Overview
Munchbase is an upcoming iOS app launching on the App Store, an AI powered recipe discovery tool that turns your fridge into a personalized cookbook. Scan your fridge with your phone camera, and the app identifies every ingredient on your shelves. Set preferences like meal type, cooking time, and dietary needs, then get tailored recipes based on what you actually have. Beyond the scan, a full recipe database with filters, categories, and curated chef articles makes finding and learning new things effortless. Less waste, fewer grocery runs, more creativity with what's already in your kitchen.
Client
Melonloop
What I did
Product Design
Timeline
Q1 2026
The Problem
Most recipe apps start from the wrong place. They show you what you could cook, then leave you to figure out whether you have the ingredients. The result is a familiar cycle: you find a recipe that looks great, check your kitchen, realize you're missing three things, and either abandon the idea or make a trip to the store for items you'll use once.
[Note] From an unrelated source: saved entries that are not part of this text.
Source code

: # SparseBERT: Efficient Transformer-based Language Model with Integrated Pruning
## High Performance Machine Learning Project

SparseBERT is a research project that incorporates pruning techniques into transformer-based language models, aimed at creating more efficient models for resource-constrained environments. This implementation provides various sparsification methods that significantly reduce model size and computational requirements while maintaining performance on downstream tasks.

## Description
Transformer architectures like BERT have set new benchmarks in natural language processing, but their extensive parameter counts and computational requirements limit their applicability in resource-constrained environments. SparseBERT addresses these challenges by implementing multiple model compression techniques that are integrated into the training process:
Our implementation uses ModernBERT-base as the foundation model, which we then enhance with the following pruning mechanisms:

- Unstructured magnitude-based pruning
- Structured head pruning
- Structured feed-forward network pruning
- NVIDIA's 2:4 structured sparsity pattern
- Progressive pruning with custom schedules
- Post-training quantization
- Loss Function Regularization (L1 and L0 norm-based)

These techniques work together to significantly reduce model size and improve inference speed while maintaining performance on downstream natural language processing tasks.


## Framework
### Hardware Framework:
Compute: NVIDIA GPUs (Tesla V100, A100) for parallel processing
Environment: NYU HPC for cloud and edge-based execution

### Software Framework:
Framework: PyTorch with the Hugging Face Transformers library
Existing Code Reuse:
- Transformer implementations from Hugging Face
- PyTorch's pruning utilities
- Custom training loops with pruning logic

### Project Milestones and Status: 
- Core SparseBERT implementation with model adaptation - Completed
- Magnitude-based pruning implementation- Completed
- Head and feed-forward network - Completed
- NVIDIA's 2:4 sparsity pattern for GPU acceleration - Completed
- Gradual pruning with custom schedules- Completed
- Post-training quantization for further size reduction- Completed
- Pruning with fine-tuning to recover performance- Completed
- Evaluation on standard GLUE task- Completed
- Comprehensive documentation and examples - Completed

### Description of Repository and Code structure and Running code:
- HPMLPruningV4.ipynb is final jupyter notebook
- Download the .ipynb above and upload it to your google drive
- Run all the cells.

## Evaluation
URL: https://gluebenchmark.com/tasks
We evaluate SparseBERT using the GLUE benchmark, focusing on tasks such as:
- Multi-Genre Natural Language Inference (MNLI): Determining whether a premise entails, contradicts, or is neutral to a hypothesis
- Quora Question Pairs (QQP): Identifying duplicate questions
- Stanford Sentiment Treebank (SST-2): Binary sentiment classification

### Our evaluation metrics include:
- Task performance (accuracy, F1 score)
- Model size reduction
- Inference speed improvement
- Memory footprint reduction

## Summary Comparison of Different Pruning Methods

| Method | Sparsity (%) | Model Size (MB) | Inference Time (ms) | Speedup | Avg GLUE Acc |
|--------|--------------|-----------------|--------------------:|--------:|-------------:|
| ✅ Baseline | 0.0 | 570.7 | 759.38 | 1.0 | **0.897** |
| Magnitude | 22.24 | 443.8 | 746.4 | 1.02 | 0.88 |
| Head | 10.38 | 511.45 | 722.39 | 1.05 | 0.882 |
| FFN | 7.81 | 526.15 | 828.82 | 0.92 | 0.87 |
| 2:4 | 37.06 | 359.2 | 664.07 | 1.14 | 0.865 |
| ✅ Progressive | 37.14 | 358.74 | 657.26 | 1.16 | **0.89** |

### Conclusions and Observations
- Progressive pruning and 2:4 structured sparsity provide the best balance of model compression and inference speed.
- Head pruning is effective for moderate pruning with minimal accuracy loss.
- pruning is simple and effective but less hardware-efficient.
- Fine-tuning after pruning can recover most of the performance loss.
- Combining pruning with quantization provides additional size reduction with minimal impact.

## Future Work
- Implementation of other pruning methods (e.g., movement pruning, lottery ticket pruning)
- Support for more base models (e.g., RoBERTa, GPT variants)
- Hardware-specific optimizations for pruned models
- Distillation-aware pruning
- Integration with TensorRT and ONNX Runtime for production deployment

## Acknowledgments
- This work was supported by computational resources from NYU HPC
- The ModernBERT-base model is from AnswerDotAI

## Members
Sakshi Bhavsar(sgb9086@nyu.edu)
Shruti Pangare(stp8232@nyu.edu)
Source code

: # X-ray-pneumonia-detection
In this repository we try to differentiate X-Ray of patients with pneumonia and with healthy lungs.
On the other side, people regularly throw away food because they couldn't think of what to make with it in time. The disconnect between what's in the fridge and what's on screen means most cooking apps actually add friction to the process instead of removing it.
There was also a gap in how these apps served different types of users. Someone with 15 minutes and a picky toddler has completely different needs than someone exploring a new cuisine on a quiet Sunday. Existing tools treated recipe discovery as one single experience, forcing users to dig through irrelevant results to find something that matched their actual situation.
The Solution
I designed Munchbase around the principle that the best recipe suggestion starts with what you already have, not what you need to buy.
The core interaction is a fridge scan. You open the app, point your camera at your fridge, and the AI identifies the ingredients on your shelves. From there, a refinement step lets you confirm or adjust what was detected, set your meal type, available cooking time, and any dietary restrictions. The app then generates recipe suggestions that match your real constraints, not an idealized pantry.
But the scan is just one entry point. I designed a full recipe database alongside it, with layered filtering for cuisine type, difficulty, prep time, and dietary preferences. The two paths serve different mindsets: the scan answers "what can I make right now," while the database supports "I want to explore something new." Both lead to the same recipe experience, so the app feels cohesive regardless of how you got there.
Beyond recipes, I included a curated articles section featuring content from professional chefs. Techniques, seasonal tips, ingredient guides, and cooking fundamentals. This gives the app a learning dimension that keeps users coming back even when they're not actively cooking.
The interface prioritizes speed and clarity at every step. The scan flow is designed to take seconds, not minutes. Recipe cards surface the most decision relevant information first (time, difficulty, ingredient match percentage) so users can commit quickly. Filters behave predictably and combine without friction. The visual language stays warm and food forward, using photography and generous whitespace to make browsing feel inviting rather than transactional.
The overall goal was to close the gap between "what's in my kitchen" and "what's for dinner" with as few steps as possible, while giving users who want to go deeper a reason to stay.